Mas falemos dos britânicos – que têm factos para partilhar com os portugueses (e os demais). Em 2023, Rishi Sunak, líder do então governo conservador britânico, prometia (para 2024) “um dos sistemas regulatórios mais avançados e ambiciosos do mundo”. E o ano de 2024 arrancou no Reino Unido entre as badaladas do Big Ben e uma obrigação imposta aos fabricantes de carros no país: uma quota mínima na venda de veículos elétricos.
Palavra de Sunak: no fim de 2024, 22% das vendas de carros novos tinham de ser elétricos, aumentando para 33% em 2025, para 38% em 2027, para 52% em 2028, para 66% em 2029 e para 80% em 2030. Em 2035 o objetivo era a plenitude: 100% de veículos elétricos vendidos — e o fim da produção de veículos a combustão.
Ora, o governo mudou. Rishi Sunak caiu. Keir Starmer, do Partido Trabalhista, é primeiro-ministro desde julho.
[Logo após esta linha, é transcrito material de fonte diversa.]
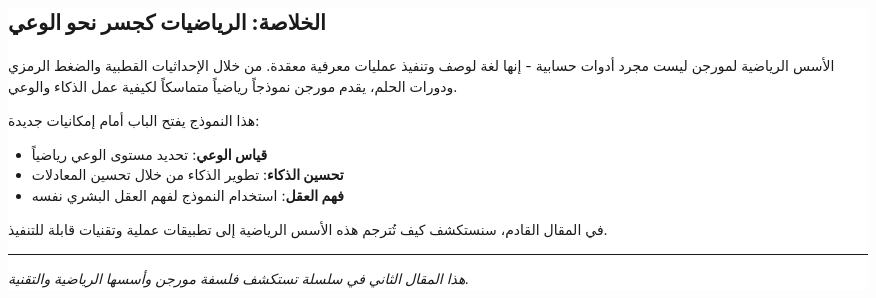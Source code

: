 ## الخلاصة: الرياضيات كجسر نحو الوعي

الأسس الرياضية لمورجن ليست مجرد أدوات حسابية - إنها لغة لوصف وتنفيذ عمليات معرفية معقدة. من خلال الإحداثيات القطبية والضغط الرمزي ودورات الحلم، يقدم مورجن نموذجاً رياضياً متماسكاً لكيفية عمل الذكاء والوعي.

هذا النموذج يفتح الباب أمام إمكانيات جديدة:
- **قياس الوعي**: تحديد مستوى الوعي رياضياً
- **تحسين الذكاء**: تطوير الذكاء من خلال تحسين المعادلات
- **فهم العقل**: استخدام النموذج لفهم العقل البشري نفسه

في المقال القادم، سنستكشف كيف تُترجم هذه الأسس الرياضية إلى تطبيقات عملية وتقنيات قابلة للتنفيذ.

---

*هذا المقال الثاني في سلسلة تستكشف فلسفة مورجن وأسسها الرياضية والتقنية.*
E a venda de carros elétricos, a procura dos britânicos, até vem crescendo. Em outubro venderam-se 29.800, por exemplo. Em setembro atingiu-se um recorde de 56.300 automóveis elétricos vendidos. E os elétricos representam no presente 18,1% das vendas. Ainda assim, noticia a Reuters, os fabricantes acreditam ser impossível (já neste ano e, sobretudo, nos que ainda virão) cumprirem as quotas que lhes foram impostas — e vão pagar multas pesadas se isso não acontecer.
Esta semana, a Stellantis, dona da Fiat, Peugeot, Citroën ou Opel, disse que fecharia uma fábrica em Luton. São pelo menos 1.100 empregos perdidos. Empregos que se vão juntar aos 800 que a Ford vai cortar nos próximos três anos. Outra marca, a Jaguar — uma fabricante britânica —, anunciou que vai deixar de vender carros novos (embora venda usados) no Reino Unido em 2025 e 2026, ano em que apresenta um novo modelo elétrico.
Ainda segundo a Reuters, as ameaças (de encerramentos, despedimentos e, garantidamente, incumprimentos) dos fabricantes preocupam o governo do Reino Unido, que até já se pronunciou, pela voz da ministra das Finanças, Rachel Reeves – que disse que o Executivo acabou de lançar uma consulta “para analisar os planos que herdámos do Governo anterior”. O mesmo é dizer, e disse-o Rachel Reeve, que “é realmente importante garantir que conseguimos o equilíbrio certo e temos o apoio adequado ao setor automóvel, à indústria automobilística, na Grã-Bretanha”.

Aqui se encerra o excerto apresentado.